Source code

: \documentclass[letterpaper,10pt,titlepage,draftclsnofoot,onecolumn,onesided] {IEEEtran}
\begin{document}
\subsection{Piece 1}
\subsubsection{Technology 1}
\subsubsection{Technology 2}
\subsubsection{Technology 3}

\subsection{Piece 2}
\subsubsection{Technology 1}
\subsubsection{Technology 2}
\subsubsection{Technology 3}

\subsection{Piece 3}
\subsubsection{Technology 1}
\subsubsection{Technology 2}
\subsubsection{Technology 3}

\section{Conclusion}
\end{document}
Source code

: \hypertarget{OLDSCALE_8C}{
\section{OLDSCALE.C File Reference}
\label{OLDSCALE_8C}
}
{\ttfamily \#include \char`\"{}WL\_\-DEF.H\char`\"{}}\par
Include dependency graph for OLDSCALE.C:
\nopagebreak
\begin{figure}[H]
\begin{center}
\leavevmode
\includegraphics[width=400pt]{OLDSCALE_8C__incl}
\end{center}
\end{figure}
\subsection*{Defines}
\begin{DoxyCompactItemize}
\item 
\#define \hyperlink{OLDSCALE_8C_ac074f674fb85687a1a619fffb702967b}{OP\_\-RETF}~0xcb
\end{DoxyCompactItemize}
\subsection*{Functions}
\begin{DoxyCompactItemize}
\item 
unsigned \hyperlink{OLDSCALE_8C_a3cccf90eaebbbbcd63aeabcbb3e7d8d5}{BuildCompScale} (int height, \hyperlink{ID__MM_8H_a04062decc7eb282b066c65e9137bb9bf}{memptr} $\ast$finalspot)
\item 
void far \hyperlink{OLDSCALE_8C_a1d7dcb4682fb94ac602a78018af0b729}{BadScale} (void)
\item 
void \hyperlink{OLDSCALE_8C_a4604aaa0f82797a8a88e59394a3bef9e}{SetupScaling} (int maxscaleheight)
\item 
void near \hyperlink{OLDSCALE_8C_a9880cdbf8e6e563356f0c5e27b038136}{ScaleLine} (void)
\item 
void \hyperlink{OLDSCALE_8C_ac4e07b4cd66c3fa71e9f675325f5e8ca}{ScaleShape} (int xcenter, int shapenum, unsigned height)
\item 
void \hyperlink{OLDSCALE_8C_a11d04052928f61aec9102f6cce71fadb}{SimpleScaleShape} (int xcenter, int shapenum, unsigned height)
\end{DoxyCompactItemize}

_What is needed_:
Nothing in the records should be left out; write all of them out again exactly.

_Completed task_:
Source code

: \documentclass[letterpaper,10pt,titlepage,draftclsnofoot,onecolumn,onesided] {IEEEtran}
\begin{document}
\subsection{Piece 1}
\subsubsection{Technology 1}
\subsubsection{Technology 2}
\subsubsection{Technology 3}

\subsection{Piece 2}
\subsubsection{Technology 1}
\subsubsection{Technology 2}
\subsubsection{Technology 3}

\subsection{Piece 3}
\subsubsection{Technology 1}
\subsubsection{Technology 2}
\subsubsection{Technology 3}

\section{Conclusion}
\end{document}
Source code

: \hypertarget{OLDSCALE_8C}{
\section{OLDSCALE.C File Reference}
\label{OLDSCALE_8C}
}
{\ttfamily \#include \char`\"{}WL\_\-DEF.H\char`\"{}}\par
Include dependency graph for OLDSCALE.C:
\nopagebreak
\begin{figure}[H]
\begin{center}
\leavevmode
\includegraphics[width=400pt]{OLDSCALE_8C__incl}
\end{center}
\end{figure}
\subsection*{Defines}
\begin{DoxyCompactItemize}
\item 
\#define \hyperlink{OLDSCALE_8C_ac074f674fb85687a1a619fffb702967b}{OP\_\-RETF}~0xcb
\end{DoxyCompactItemize}
\subsection*{Functions}
\begin{DoxyCompactItemize}
\item 
unsigned \hyperlink{OLDSCALE_8C_a3cccf90eaebbbbcd63aeabcbb3e7d8d5}{BuildCompScale} (int height, \hyperlink{ID__MM_8H_a04062decc7eb282b066c65e9137bb9bf}{memptr} $\ast$finalspot)
\item 
void far \hyperlink{OLDSCALE_8C_a1d7dcb4682fb94ac602a78018af0b729}{BadScale} (void)
\item 
void \hyperlink{OLDSCALE_8C_a4604aaa0f82797a8a88e59394a3bef9e}{SetupScaling} (int maxscaleheight)
\item 
void near \hyperlink{OLDSCALE_8C_a9880cdbf8e6e563356f0c5e27b038136}{ScaleLine} (void)
\item 
void \hyperlink{OLDSCALE_8C_ac4e07b4cd66c3fa71e9f675325f5e8ca}{ScaleShape} (int xcenter, int shapenum, unsigned height)
\item 
void \hyperlink{OLDSCALE_8C_a11d04052928f61aec9102f6cce71fadb}{SimpleScaleShape} (int xcenter, int shapenum, unsigned height)
\end{DoxyCompactItemize}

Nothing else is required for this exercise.